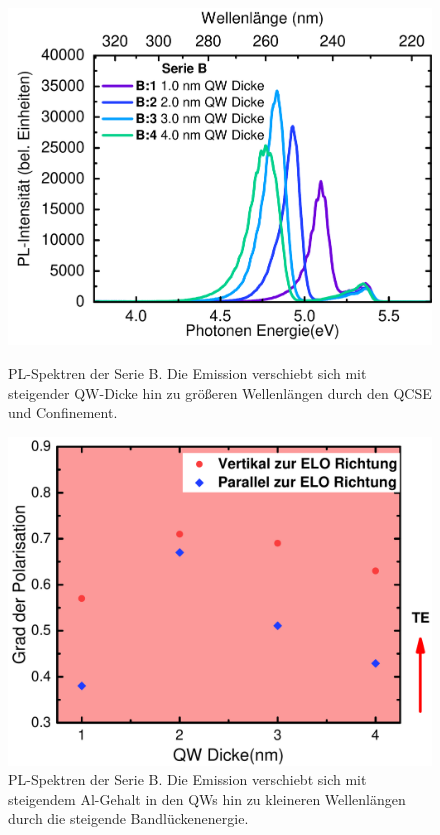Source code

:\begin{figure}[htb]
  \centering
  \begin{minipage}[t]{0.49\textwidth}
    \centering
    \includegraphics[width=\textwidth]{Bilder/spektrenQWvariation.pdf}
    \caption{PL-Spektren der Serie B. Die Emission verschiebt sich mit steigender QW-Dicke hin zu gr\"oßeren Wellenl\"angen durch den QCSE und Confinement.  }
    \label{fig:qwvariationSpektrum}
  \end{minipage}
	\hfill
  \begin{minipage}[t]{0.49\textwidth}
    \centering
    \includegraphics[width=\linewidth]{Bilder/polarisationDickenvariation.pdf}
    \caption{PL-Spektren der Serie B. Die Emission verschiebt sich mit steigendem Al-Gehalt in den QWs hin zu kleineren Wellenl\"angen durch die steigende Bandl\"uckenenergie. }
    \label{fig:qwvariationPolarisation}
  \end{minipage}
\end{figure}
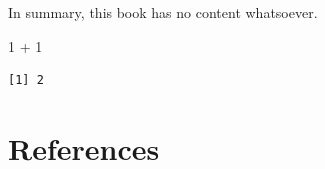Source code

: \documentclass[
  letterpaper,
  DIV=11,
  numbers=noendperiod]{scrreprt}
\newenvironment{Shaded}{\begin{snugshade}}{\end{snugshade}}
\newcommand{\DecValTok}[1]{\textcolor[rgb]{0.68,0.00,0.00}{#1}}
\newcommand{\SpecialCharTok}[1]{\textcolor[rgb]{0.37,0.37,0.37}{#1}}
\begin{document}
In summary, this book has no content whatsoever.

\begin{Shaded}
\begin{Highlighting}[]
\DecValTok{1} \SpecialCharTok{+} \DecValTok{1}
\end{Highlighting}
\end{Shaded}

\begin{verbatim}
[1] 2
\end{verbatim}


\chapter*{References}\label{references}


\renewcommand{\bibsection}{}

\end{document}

::::

### TASK ITEM
Send back the data above word for word, with the pictures left out.

### EXERCISE OUTPUT
Source code

:\begin{figure}[htb]
  \centering
  \begin{minipage}[t]{0.49\textwidth}
    \centering
    \includegraphics[width=\textwidth]{Bilder/spektrenQWvariation.pdf}
    \caption{PL-Spektren der Serie B. Die Emission verschiebt sich mit steigender QW-Dicke hin zu gr\"oßeren Wellenl\"angen durch den QCSE und Confinement.  }
    \label{fig:qwvariationSpektrum}
  \end{minipage}
	\hfill
  \begin{minipage}[t]{0.49\textwidth}
    \centering
    \includegraphics[width=\linewidth]{Bilder/polarisationDickenvariation.pdf}
    \caption{PL-Spektren der Serie B. Die Emission verschiebt sich mit steigendem Al-Gehalt in den QWs hin zu kleineren Wellenl\"angen durch die steigende Bandl\"uckenenergie. }
    \label{fig:qwvariationPolarisation}
  \end{minipage}
\end{figure}
Source code

: \documentclass[
  letterpaper,
  DIV=11,
  numbers=noendperiod]{scrreprt}
\newenvironment{Shaded}{\begin{snugshade}}{\end{snugshade}}
\newcommand{\DecValTok}[1]{\textcolor[rgb]{0.68,0.00,0.00}{#1}}
\newcommand{\SpecialCharTok}[1]{\textcolor[rgb]{0.37,0.37,0.37}{#1}}
\begin{document}
In summary, this book has no content whatsoever.

\begin{Shaded}
\begin{Highlighting}[]
\DecValTok{1} \SpecialCharTok{+} \DecValTok{1}
\end{Highlighting}
\end{Shaded}

\begin{verbatim}
[1] 2
\end{verbatim}


\chapter*{References}\label{references}


\renewcommand{\bibsection}{}

\end{document}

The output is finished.